個人が根保証契約の保証人となるには、必ず極度額を定めなければならないことに。【民法465条の2】


個人が事業目的の資金の保証人になるためには、公正証書で契約を交わさなければならないことに。【民法465条の6】~【民法465条の10】


 

『根保証契約』とは?




一度の契約で、将来発生する一定範囲の債務すべてを保証をしなければならない契約のことをいいます。(家賃の保証人などが代表的な例です。)

改正前は、家賃の保証人などの一部の根保証契約については『極度額』(=上限)を定める必要がなく、保証額が青天井となっていました。そのため、当初の想定よりも多額の請求を迫られる恐れがありました。

今回の改正により、全ての根保証契約には極度額の設定が義務付けられました。

 

『事業資金に関する保証人保護』




会社の事業資金の借入などは通常、個人の借入よりも高額になることが予想されます。ところが、そのようなリスクを十分に承知しないまま会社の保証人となった第三者の個人が、想定以上の多額の請求を受ける恐れがありました。

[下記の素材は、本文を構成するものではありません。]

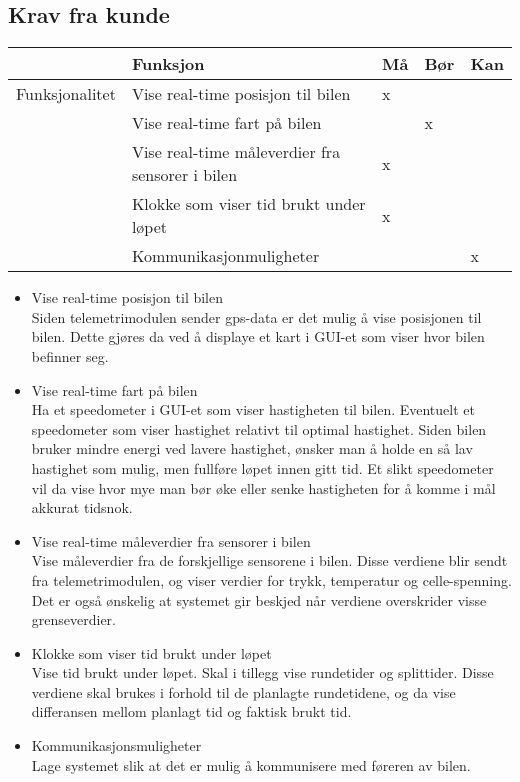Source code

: \subsection{Krav fra kunde}
\begin{tabular}{|r|l|l|l|l|} 
\hline
 & \textbf{Funksjon} & \textbf{Må} & \textbf{Bør} & \textbf{Kan} \\ \hline
        Funksjonalitet  & Vise real-time posisjon til bilen & x &   & \\ \cline{2-5} 
                & Vise real-time fart på bilen &  & x  & \\ \cline{2-5} 
                & Vise real-time måleverdier fra sensorer i bilen & x &   & \\ \cline{2-5} 
                & Klokke som viser tid brukt under løpet   &  x &  & \\ \cline{2-5} 
                & Kommunikasjonmuligheter &  &   & x \\ \hline 
         \end{tabular}
\begin{itemize}
\item Vise real-time posisjon til bilen \\
Siden telemetrimodulen sender gps-data er det mulig  å vise posisjonen til bilen. Dette gjøres da ved å displaye et kart i GUI-et som viser hvor bilen befinner seg.
\item Vise real-time fart på bilen \\
Ha et speedometer i GUI-et som viser hastigheten til bilen. Eventuelt et speedometer som viser hastighet relativt til optimal hastighet. Siden bilen bruker mindre energi ved lavere hastighet, ønsker man å holde en så lav hastighet som mulig, men fullføre løpet innen gitt tid. Et slikt speedometer vil da vise hvor mye man bør øke eller senke hastigheten for å komme i mål akkurat tidsnok.
\item  Vise real-time måleverdier fra sensorer i bilen \\
Vise måleverdier fra de forskjellige sensorene i bilen. Disse verdiene blir sendt fra telemetrimodulen, og viser verdier for trykk, temperatur og celle-spenning. Det er også ønskelig at systemet gir beskjed når verdiene overskrider visse grenseverdier. 
\item Klokke som viser tid brukt under løpet \\
Vise tid brukt under løpet. Skal i tillegg vise rundetider og splittider. Disse verdiene skal brukes i forhold til de planlagte rundetidene, og da vise differansen mellom planlagt tid og faktisk brukt tid. 
\item Kommunikasjonsmuligheter \\
Lage systemet slik at det er mulig å kommunisere med føreren av bilen.
\end{itemize}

改正後は、第三者の個人が事業資金の保証人になるためには、必ず公正証書で契約を結ばなければなりません。(あくまで「個人の第三者」が保証人となる場合の規定であり、債務者たる会社の社長や役員、あるいは共に事業を行うものが保証人となる場合には、公正証書の作成は不要です。)

 

 

(個人根保証契約の保証人の責任等)
【民法465条の2】
1.一定の範囲に属する不特定の債務を主たる債務とする保証契約(以下「根保証契約」という。)であって保証人が法人でないもの(以下「個人根保証契約」という。)の保証人は、主たる債務の元本、主たる債務に関する利息、違約金、損害賠償その他その債務に従たる全てのもの及びその保証債務について約定された違約金又は損害賠償の額について、その全部に係る極度額を限度として、その履行をする責任を負う。
2.個人根保証契約は、前項に規定する極度額を定めなければ、その効力を生じない。
3.第四百四十六条第二項及び第三項の規定は、個人根保証契約における第一項に規定する極度額の定めについて準用する。

 

第三目 事業に係る債務についての保証契約の特則

(公正証書の作成と保証の効力)
【民法465条の6】
1.事業のために負担した貸金等債務を主たる債務とする保証契約又は主たる債務の範囲に事業のために負担する貸金等債務が含まれる根保証契約は、その契約の締結に先立ち、その締結の日前一箇月以内に作成された公正証書で保証人になろうとする者が保証債務を履行する意思を表示していなければ、その効力を生じない。
2.前項の公正証書を作成するには、次に掲げる方式に従わなければならない。
一 保証人になろうとする者が、次のイ又はロに掲げる契約の区分に応じ、それぞれ当該イ又はロに定める事項を公証人に口授すること。
イ 保証契約(ロに掲げるものを除く。)
主たる債務の債権者及び債務者、主たる債務の元本、主たる債務に関する利息、違約金、損害賠償その他その債務に従たる全てのものの定めの有無及びその内容並びに主たる債務者がその債務を履行しないときには、その債務の全額について履行する意思(保証人になろうとする者が主たる債務者と連帯して債務を負担しようとするものである場合には、債権者が主たる債務者に対して催告をしたかどうか、主たる債務者がその債務を履行することができるかどうか、又は他に保証人があるかどうかにかかわらず、その全額について履行する意思)を有していること。
ロ 根保証契約
主たる債務の債権者及び債務者、主たる債務の範囲、根保証契約における極度額、元本確定期日の定めの有無及びその内容並びに主たる債務者がその債務を履行しないときには、極度額の限度において元本確定期日又は第四百六十五条の四第一項各号若しくは第二項各号に掲げる事由その他の元本を確定すべき事由が生ずる時までに生ずべき主たる債務の元本及び主たる債務に関する利息、違約金、損害賠償その他その債務に従たる全てのものの全額について履行する意思(保証人になろうとする者が主たる債務者と連帯して債務を負担しようとするものである場合には、債権者が主たる債務者に対して催告をしたかどうか、主たる債務者がその債務を履行することができるかどうか、又は他に保証人があるかどうかにかかわらず、その全額について履行する意思)を有していること。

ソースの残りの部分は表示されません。